Semasa menjadi mahasiswa Farmasi, aku kekurangan waktu untuk bisa duduk santai di luar rumah sekedar menikmati membaca buku-buku filsafat sembari menyeruput kopi hitam pekat. Pekerjaanku setiap malam hanya berkutat di atas meja belajar kecil di dalam kamar, menulis berlembar-lembar jurnal dan membaca pelbagai buku literatur kefarmasian. Roda hidupku berjalan memikul lembar-lembar jurnla itu. Rodaku mengerem berhenti hanya di saat aku akan istrahat malam. Itu pun di atas pukul 01.00 dini hari.
Setiap hari aku harus ke kampus pukul 8 pagi untuk mengikuti kelas pagi. Kalaupun tidak ada kelas pagi, aku harus tetap datang pagi karena pasti ada jadwal praktikum pagi. Sembari menenteng sekotak alat-alat praktikum dan mengendong sebuah buku tebal berjudul ‘Farmakope’, aku berusaha tiba di depan ruang laboratorium sebelum asisten praktikum mengabsen. Belum lagi aku harus bersiap diuji materi tentang apa yang sudah aku tuliskan semalam di lembar jurnalku. Saat itu rodaku harus berjalan kencang, meski melewati tikungan dan tanjakan. Tanpa rem sama sekali.
Sama halnya dengan roda-roda yang dimiliki teman-temanku. Mereka berjalan lurus menuju arah yang sama, sejajar, bahkan memikul beban yang lebih berat lagi. Tidak jarang ada keluhan terlontar dari mulut mereka. Entah karena lelah roda hidup mereka disetir ke arah yang tidak selalu sesuai dengan yang ingin mereka tuju, atau memikul beban yang lebih berat dari kemampuan mereka. Jadi untuk meringankan beban, mereka menjelma jadi kendaraan beroda dua, tiga, empat, enam, delapan, bahkan sepuluh dengan arah tujuan yang sama.
Rodaku makin aus karena ditempa di atas aspal yang tidak mulus. Selain harus berputar di atas jalan rutinitas kuliah dan praktikum, juga harus melalui jalan yang bergelombang dan berbatu. Gelombang dan batu diciptakan oleh arus birokrasi kampus, utamanya di jurusan. Tendensi senioritas dan penetapan regulasi perkuliahan yang tidak jelas membuat rodaku berputar terantuk-antuk. Tidak jarang roda-roda kami jatuh namun kembali dipaksa bangun dan kembali berputar.

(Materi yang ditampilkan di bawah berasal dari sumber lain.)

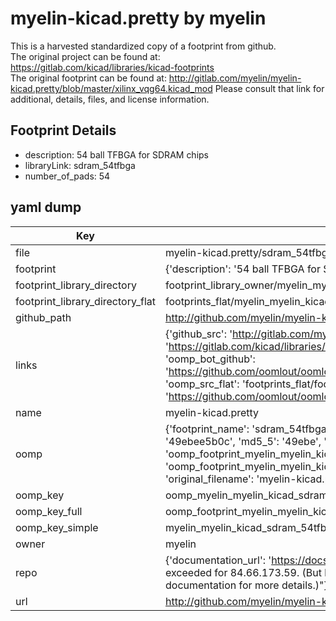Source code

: # myelin-kicad.pretty by myelin  
This is a harvested standardized copy of a footprint from github.  
The original project can be found at:  
https://gitlab.com/kicad/libraries/kicad-footprints  
The original footprint can be found at:
http://gitlab.com/myelin/myelin-kicad.pretty/blob/master/xilinx_vqg64.kicad_mod
Please consult that link for additional, details, files, and license information.  
## Footprint Details
* description: 54 ball TFBGA for SDRAM chips  
* libraryLink: sdram_54tfbga  
* number_of_pads: 54  
## yaml dump  
| Key | Value |  
| --- | --- |  
| file | myelin-kicad.pretty/sdram_54tfbga.kicad_mod |  
| footprint | {'description': '54 ball TFBGA for SDRAM chips', 'libraryLink': 'sdram_54tfbga', 'number_of_pads': 54} |  
| footprint_library_directory | footprint_library_owner/myelin_myelin-kicad.pretty |  
| footprint_library_directory_flat | footprints_flat/myelin_myelin_kicad_sdram_54tfbga/working |  
| github_path | http://github.com/myelin/myelin-kicad.pretty/blob/master/sdram_54tfbga.kicad_mod |  
| links | {'github_src': 'http://gitlab.com/myelin/myelin-kicad.pretty/blob/master/xilinx_vqg64.kicad_mod', 'github_src_repo': 'https://gitlab.com/kicad/libraries/kicad-footprints', 'oomp_bot': 'footprints/myelin_myelin_kicad_sdram_54tfbga/working', 'oomp_bot_github': 'https://github.com/oomlout/oomlout_oomp_footprint_bot/tree/main/footprints/myelin_myelin_kicad_sdram_54tfbga/working', 'oomp_src_flat': 'footprints_flat/footprints_flat/myelin_myelin_kicad_sdram_54tfbga/working', 'oomp_src_flat_github': 'https://github.com/oomlout/oomlout_oomp_footprint_src/tree/main/footprints_flat/myelin_myelin_kicad_sdram_54tfbga/working'} |  
| name | myelin-kicad.pretty |  
| oomp | {'footprint_name': 'sdram_54tfbga', 'library_name': 'myelin_kicad', 'md5': '49ebee5b0c6bac1bf96de40d586ad7c0', 'md5_10': '49ebee5b0c', 'md5_5': '49ebe', 'md5_6': '49ebee', 'oomp_key': 'oomp_myelin_myelin_kicad_sdram_54tfbga', 'oomp_key_extra': 'oomp_footprint_myelin_myelin_kicad_sdram_54tfbga', 'oomp_key_full': 'oomp_footprint_myelin_myelin_kicad_sdram_54tfbga_49ebee', 'oomp_key_simple': 'myelin_myelin_kicad_sdram_54tfbga', 'original_filename': 'myelin-kicad.pretty/sdram_54tfbga.kicad_mod', 'owner_name': 'myelin'} |  
| oomp_key | oomp_myelin_myelin_kicad_sdram_54tfbga |  
| oomp_key_full | oomp_footprint_myelin_myelin_kicad_sdram_54tfbga |  
| oomp_key_simple | myelin_myelin_kicad_sdram_54tfbga |  
| owner | myelin |  
| repo | {'documentation_url': 'https://docs.github.com/rest/overview/resources-in-the-rest-api#rate-limiting', 'message': "API rate limit exceeded for 84.66.173.59. (But here's the good news: Authenticated requests get a higher rate limit. Check out the documentation for more details.)"} |  
| url | http://github.com/myelin/myelin-kicad.pretty |  

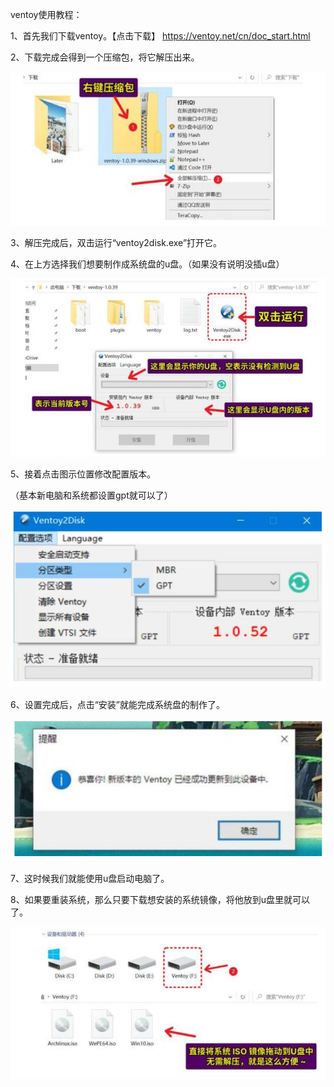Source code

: ventoy使用教程：

1、首先我们下载ventoy。【点击下载】 https://ventoy.net/cn/doc_start.html



2、下载完成会得到一个压缩包，将它解压出来。


![img](./assets/2.png)
 

 

3、解压完成后，双击运行“ventoy2disk.exe”打开它。



4、在上方选择我们想要制作成系统盘的u盘。（如果没有说明没插u盘）


![img](./assets/4.png)
 

 

5、接着点击图示位置修改配置版本。

（基本新电脑和系统都设置gpt就可以了）

![img](./assets/5.png)

 

 

6、设置完成后，点击“安装”就能完成系统盘的制作了。


![img](./assets/6.png)
 

 

7、这时候我们就能使用u盘启动电脑了。

8、如果要重装系统，那么只要下载想安装的系统镜像，将他放到u盘里就可以了。

![img](./assets/8.png)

Seringnya dibenturkan dengan dengan regulasi kaum birokrat membuat roda-roda mahasiswa Farmasi berputar sempoyongan. Oleng. Tapi roda-roda kami tidak bisa memilih berbelok atau berhenti, karena yang menyetir mengatakan kalau itu demi mencapai tujuan yang baik. Padahal kami jelas tahu, itu adalah suatu bentuk kediktatoran yang dijejalkan dalam rantai roda-roda kami untuk membuatnya tetap berjalan menuju ke arah yang mereka inginkan.
Upaya peningkatan kualitas di ranah kurikulum pendidikan dikatakan sebagai perbaikan permukaan jalan bagi roda-roda yang berjalan di atasnya. Tapi realita yang terjadi justru masih menunjukkan roda-roda berputar dengan susah payah. Kami harus memaksa berputar roda-roda itu berputar dengan tenaga esktra. Sementara roda-roda yang harus berhenti untuk ditambal karena aus atau bocor, harus mengorek materi yang tidak sedikit agar bisa kembali berputar. Saat itu kami pun harus menerima dengan ikhlas istilah oleh yang menyetir roda kami, bahwa begitulah seharusnya roda-roda farmasi berputar.
Tidak jarang pula terjadi pergolakan roda di tengah perputarannya. Penyebabnya berupa perasaan jenuh, penat, bosan, atau terkekang. Namun hanya segelintir yang berusaha berbelok atau berhenti. Sayangnya itu tidak bisa lama bertahan, karena satu dua roda tidak akan mampu melawan arus puluhan roda yang berputar bersamanya. Sehingga mau tidak mau, rela tidak rela, roda itu terpaksa kembali berputar daripada harus digilas oleh roda-roda lain yang berpura-pura tidak peduli dan acuh.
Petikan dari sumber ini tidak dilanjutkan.